_Task instructions_
Search term "DashPayiOS": copy each line of the data containing it.

Stored dataset items
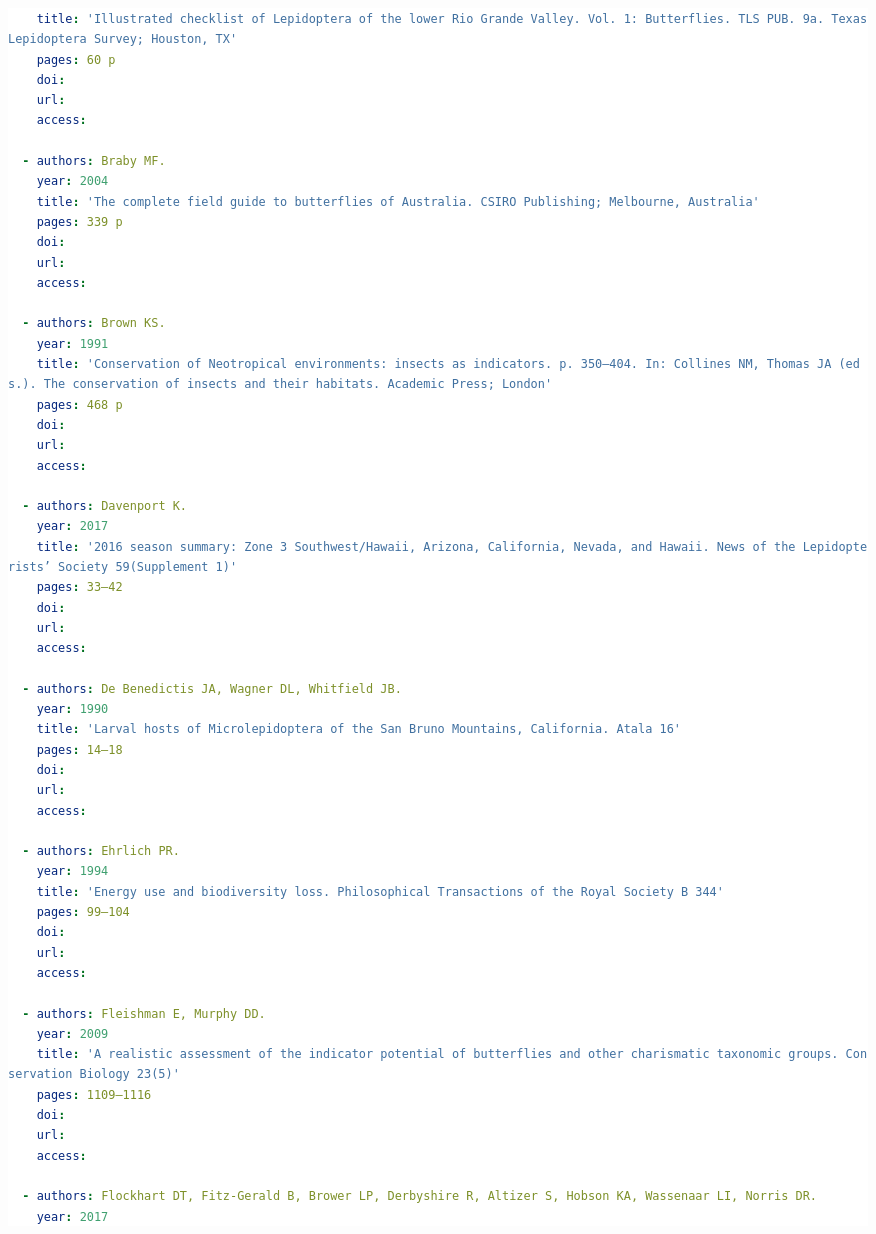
 ```yaml
    title: 'Illustrated checklist of Lepidoptera of the lower Rio Grande Valley. Vol. 1: Butterflies. TLS PUB. 9a. Texas Lepidoptera Survey; Houston, TX'
    pages: 60 p
    doi: 
    url: 
    access: 

  - authors: Braby MF.
    year: 2004
    title: 'The complete field guide to butterflies of Australia. CSIRO Publishing; Melbourne, Australia'
    pages: 339 p
    doi: 
    url: 
    access: 

  - authors: Brown KS.
    year: 1991
    title: 'Conservation of Neotropical environments: insects as indicators. p. 350–404. In: Collines NM, Thomas JA (eds.). The conservation of insects and their habitats. Academic Press; London'
    pages: 468 p 
    doi: 
    url: 
    access: 

  - authors: Davenport K.
    year: 2017
    title: '2016 season summary: Zone 3 Southwest/Hawaii, Arizona, California, Nevada, and Hawaii. News of the Lepidopterists’ Society 59(Supplement 1)'
    pages: 33–42
    doi: 
    url: 
    access: 

  - authors: De Benedictis JA, Wagner DL, Whitfield JB.
    year: 1990
    title: 'Larval hosts of Microlepidoptera of the San Bruno Mountains, California. Atala 16'
    pages: 14–18
    doi: 
    url: 
    access: 

  - authors: Ehrlich PR.
    year: 1994
    title: 'Energy use and biodiversity loss. Philosophical Transactions of the Royal Society B 344'
    pages: 99–104
    doi: 
    url: 
    access: 

  - authors: Fleishman E, Murphy DD.
    year: 2009
    title: 'A realistic assessment of the indicator potential of butterflies and other charismatic taxonomic groups. Conservation Biology 23(5)'
    pages: 1109–1116
    doi: 
    url: 
    access: 

  - authors: Flockhart DT, Fitz-Gerald B, Brower LP, Derbyshire R, Altizer S, Hobson KA, Wassenaar LI, Norris DR.
    year: 2017
```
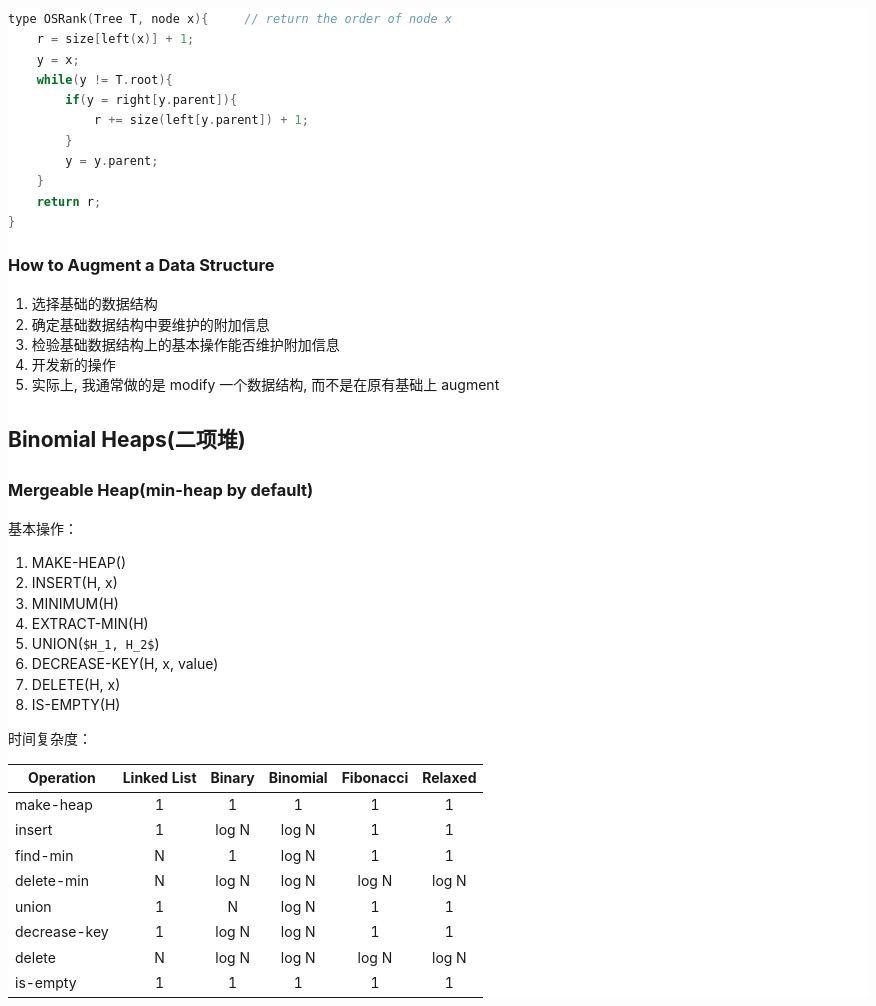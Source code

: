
 ```C
type OSRank(Tree T, node x){     // return the order of node x
    r = size[left(x)] + 1;
    y = x;
    while(y != T.root){
        if(y = right[y.parent]){
            r += size(left[y.parent]) + 1;
        }
        y = y.parent;
    }
    return r;
}
```

### How to Augment a Data Structure

1.  选择基础的数据结构
2.  确定基础数据结构中要维护的附加信息
3.  检验基础数据结构上的基本操作能否维护附加信息
4.  开发新的操作
5.  实际上, 我通常做的是 modify 一个数据结构, 而不是在原有基础上 augment

## Binomial Heaps(二项堆)

### Mergeable Heap(min-heap by default)

基本操作：

1.  MAKE-HEAP()
2.  INSERT(H, x)
3.  MINIMUM(H)
4.  EXTRACT-MIN(H)
5.  UNION(`$H_1, H_2$`)
6.  DECREASE-KEY(H, x, value)
7.  DELETE(H, x)
8.  IS-EMPTY(H)

时间复杂度：

| Operation    | Linked List | Binary | Binomial | Fibonacci | Relaxed |
| ------------ | :---------: | :----: | :------: | :-------: | :-----: |
| make-heap    |      1      |    1   |     1    |     1     |    1    |
| insert       |      1      |  log N |   log N  |     1     |    1    |
| find-min     |      N      |    1   |   log N  |     1     |    1    |
| delete-min   |      N      |  log N |   log N  |   log N   |  log N  |
| union        |      1      |    N   |   log N  |     1     |    1    |
| decrease-key |      1      |  log N |   log N  |     1     |    1    |
| delete       |      N      |  log N |   log N  |   log N   |  log N  |
| is-empty     |      1      |    1   |     1    |     1     |    1    |
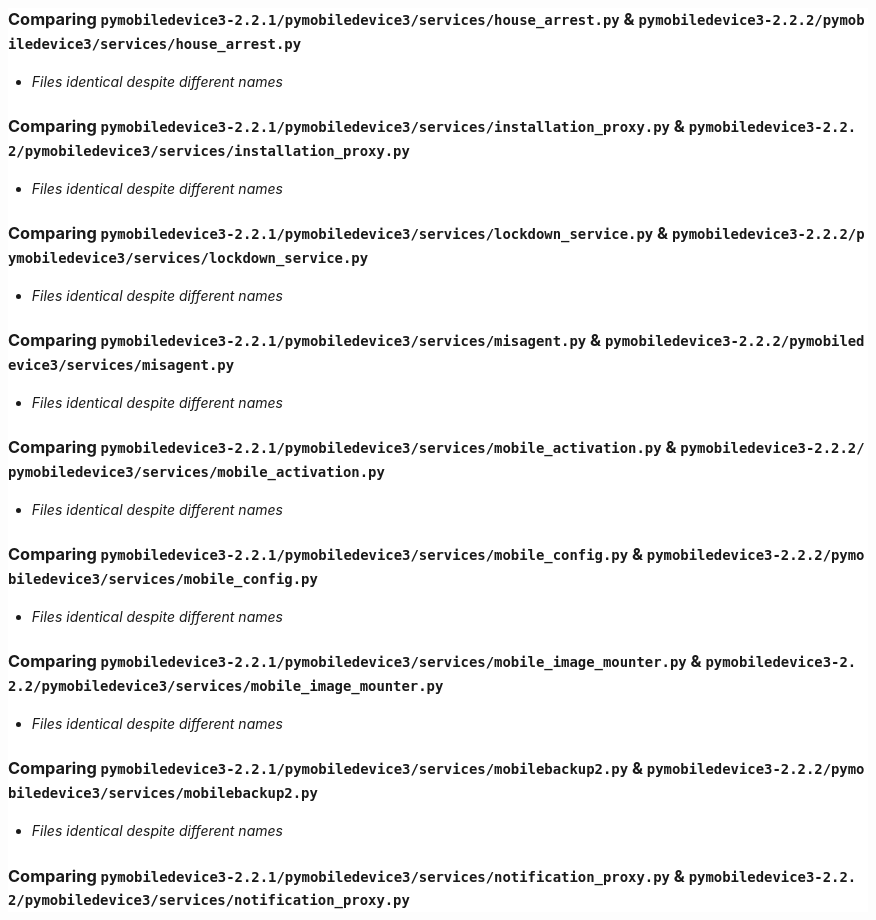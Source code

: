 ### Comparing `pymobiledevice3-2.2.1/pymobiledevice3/services/house_arrest.py` & `pymobiledevice3-2.2.2/pymobiledevice3/services/house_arrest.py`

 * *Files identical despite different names*

### Comparing `pymobiledevice3-2.2.1/pymobiledevice3/services/installation_proxy.py` & `pymobiledevice3-2.2.2/pymobiledevice3/services/installation_proxy.py`

 * *Files identical despite different names*

### Comparing `pymobiledevice3-2.2.1/pymobiledevice3/services/lockdown_service.py` & `pymobiledevice3-2.2.2/pymobiledevice3/services/lockdown_service.py`

 * *Files identical despite different names*

### Comparing `pymobiledevice3-2.2.1/pymobiledevice3/services/misagent.py` & `pymobiledevice3-2.2.2/pymobiledevice3/services/misagent.py`

 * *Files identical despite different names*

### Comparing `pymobiledevice3-2.2.1/pymobiledevice3/services/mobile_activation.py` & `pymobiledevice3-2.2.2/pymobiledevice3/services/mobile_activation.py`

 * *Files identical despite different names*

### Comparing `pymobiledevice3-2.2.1/pymobiledevice3/services/mobile_config.py` & `pymobiledevice3-2.2.2/pymobiledevice3/services/mobile_config.py`

 * *Files identical despite different names*

### Comparing `pymobiledevice3-2.2.1/pymobiledevice3/services/mobile_image_mounter.py` & `pymobiledevice3-2.2.2/pymobiledevice3/services/mobile_image_mounter.py`

 * *Files identical despite different names*

### Comparing `pymobiledevice3-2.2.1/pymobiledevice3/services/mobilebackup2.py` & `pymobiledevice3-2.2.2/pymobiledevice3/services/mobilebackup2.py`

 * *Files identical despite different names*

### Comparing `pymobiledevice3-2.2.1/pymobiledevice3/services/notification_proxy.py` & `pymobiledevice3-2.2.2/pymobiledevice3/services/notification_proxy.py`
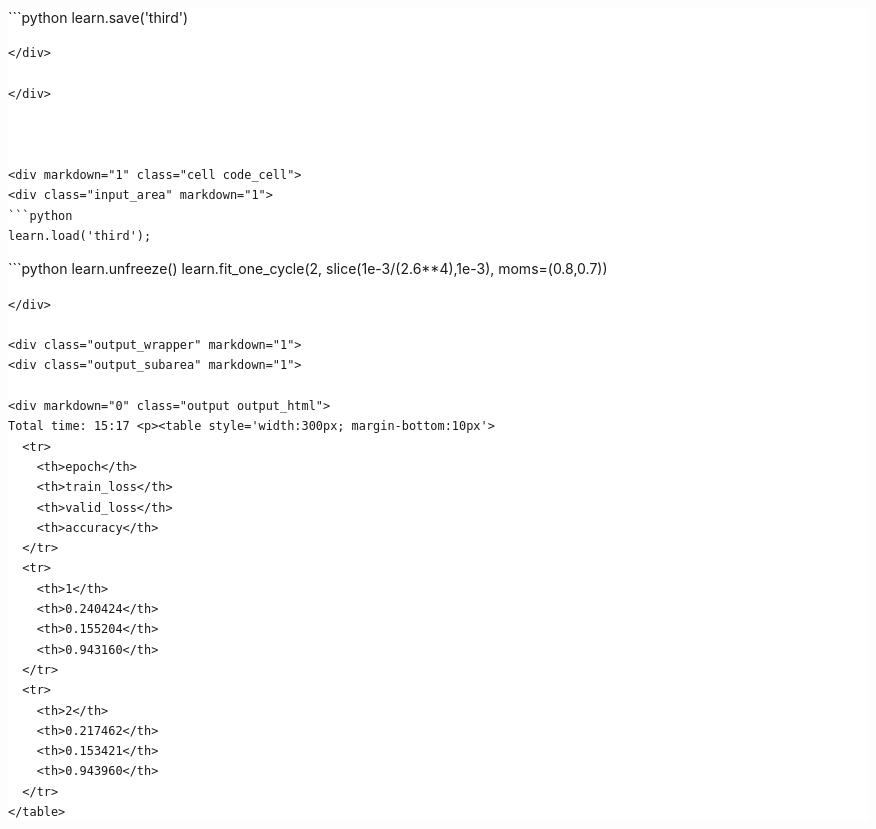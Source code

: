 </div>

</div>
</div>
</div>



<div markdown="1" class="cell code_cell">
<div class="input_area" markdown="1">
```python
learn.save('third')

```
</div>

</div>



<div markdown="1" class="cell code_cell">
<div class="input_area" markdown="1">
```python
learn.load('third');

```
</div>

</div>



<div markdown="1" class="cell code_cell">
<div class="input_area" markdown="1">
```python
learn.unfreeze()
learn.fit_one_cycle(2, slice(1e-3/(2.6**4),1e-3), moms=(0.8,0.7))

```
</div>

<div class="output_wrapper" markdown="1">
<div class="output_subarea" markdown="1">

<div markdown="0" class="output output_html">
Total time: 15:17 <p><table style='width:300px; margin-bottom:10px'>
  <tr>
    <th>epoch</th>
    <th>train_loss</th>
    <th>valid_loss</th>
    <th>accuracy</th>
  </tr>
  <tr>
    <th>1</th>
    <th>0.240424</th>
    <th>0.155204</th>
    <th>0.943160</th>
  </tr>
  <tr>
    <th>2</th>
    <th>0.217462</th>
    <th>0.153421</th>
    <th>0.943960</th>
  </tr>
</table>
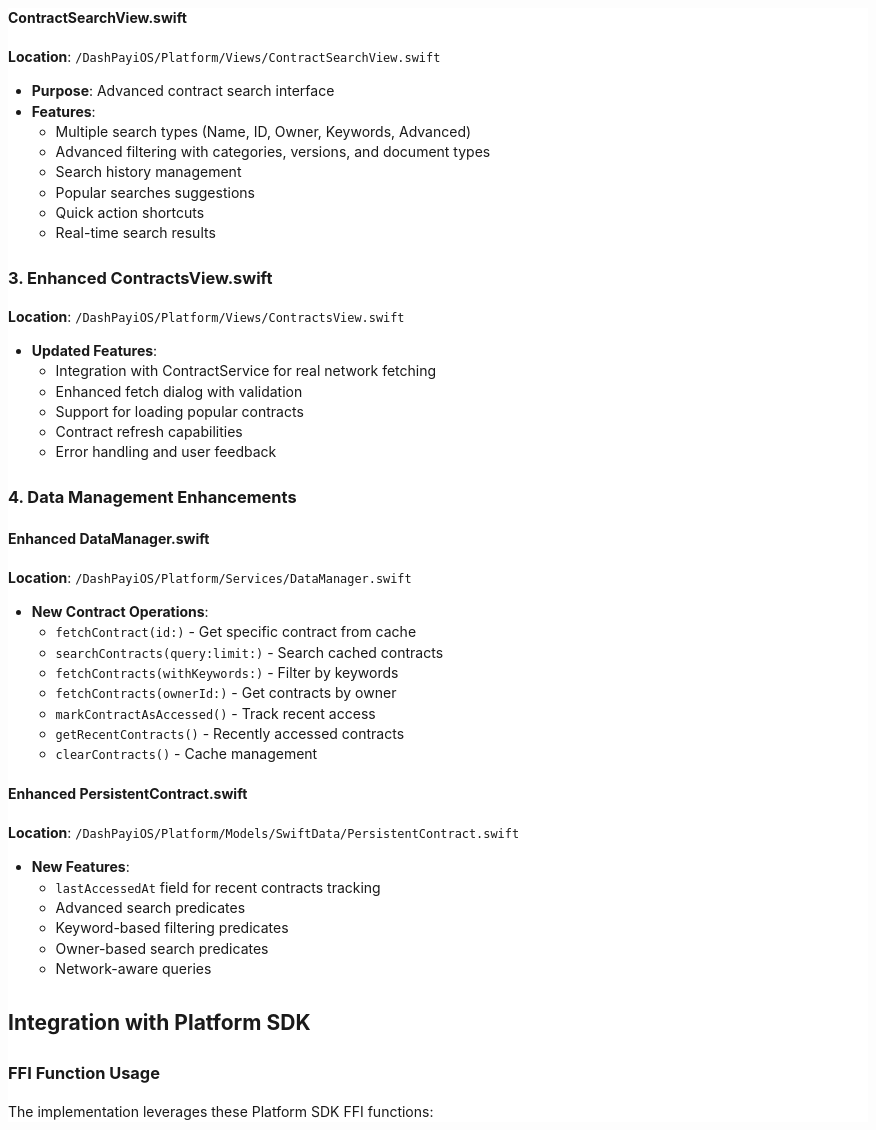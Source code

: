 #### ContractSearchView.swift
**Location**: `/DashPayiOS/Platform/Views/ContractSearchView.swift`

- **Purpose**: Advanced contract search interface
- **Features**:
  - Multiple search types (Name, ID, Owner, Keywords, Advanced)
  - Advanced filtering with categories, versions, and document types
  - Search history management
  - Popular searches suggestions
  - Quick action shortcuts
  - Real-time search results

### 3. Enhanced ContractsView.swift
**Location**: `/DashPayiOS/Platform/Views/ContractsView.swift`

- **Updated Features**:
  - Integration with ContractService for real network fetching
  - Enhanced fetch dialog with validation
  - Support for loading popular contracts
  - Contract refresh capabilities
  - Error handling and user feedback

### 4. Data Management Enhancements

#### Enhanced DataManager.swift
**Location**: `/DashPayiOS/Platform/Services/DataManager.swift`

- **New Contract Operations**:
  - `fetchContract(id:)` - Get specific contract from cache
  - `searchContracts(query:limit:)` - Search cached contracts
  - `fetchContracts(withKeywords:)` - Filter by keywords
  - `fetchContracts(ownerId:)` - Get contracts by owner
  - `markContractAsAccessed()` - Track recent access
  - `getRecentContracts()` - Recently accessed contracts
  - `clearContracts()` - Cache management

#### Enhanced PersistentContract.swift
**Location**: `/DashPayiOS/Platform/Models/SwiftData/PersistentContract.swift`

- **New Features**:
  - `lastAccessedAt` field for recent contracts tracking
  - Advanced search predicates
  - Keyword-based filtering predicates
  - Owner-based search predicates
  - Network-aware queries

## Integration with Platform SDK

### FFI Function Usage

The implementation leverages these Platform SDK FFI functions:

_Answer below_
**Location**: `/DashPayiOS/Platform/Views/ContractSearchView.swift`
**Location**: `/DashPayiOS/Platform/Views/ContractsView.swift`
**Location**: `/DashPayiOS/Platform/Services/DataManager.swift`
**Location**: `/DashPayiOS/Platform/Models/SwiftData/PersistentContract.swift`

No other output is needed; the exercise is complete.